__What to produce__: Starting at the line that contains "We apply the", print every remaining line of the entries, unchanged, and output nothing more.

__Input records__:
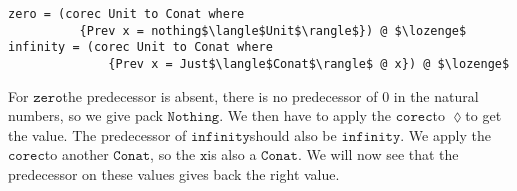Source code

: \documentclass[a4paper,cleardoubleempty,BCOR1cm]{scrbook}
\begin{document}
\begin{lstlisting}
zero = (corec Unit to Conat where
          {Prev x = nothing$\langle$Unit$\rangle$}) @ $\lozenge$
infinity = (corec Unit to Conat where
              {Prev x = Just$\langle$Conat$\rangle$ @ x}) @ $\lozenge$
\end{lstlisting}

For $\mathtt{zero}$\;the predecessor is absent, there is no predecessor of 0 in the
natural numbers, so we give pack $\mathtt{Nothing}$.  We then have to apply the
$\mathtt{corec}$\;to $\mathtt{\lozenge}$\;to get the value.  The predecessor of $\mathtt{infinity}$\;should also
be $\mathtt{infinity}$.  We apply the $\mathtt{corec}$\;to another $\mathtt{Conat}$, so the $\mathtt{x}$\;is also a
$\mathtt{Conat}$.  We will now see that the predecessor on these values gives back the
right value.
\end{document}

__Problem solution__:
be $\mathtt{infinity}$.  We apply the $\mathtt{corec}$\;to another $\mathtt{Conat}$, so the $\mathtt{x}$\;is also a
$\mathtt{Conat}$.  We will now see that the predecessor on these values gives back the
right value.
\end{document}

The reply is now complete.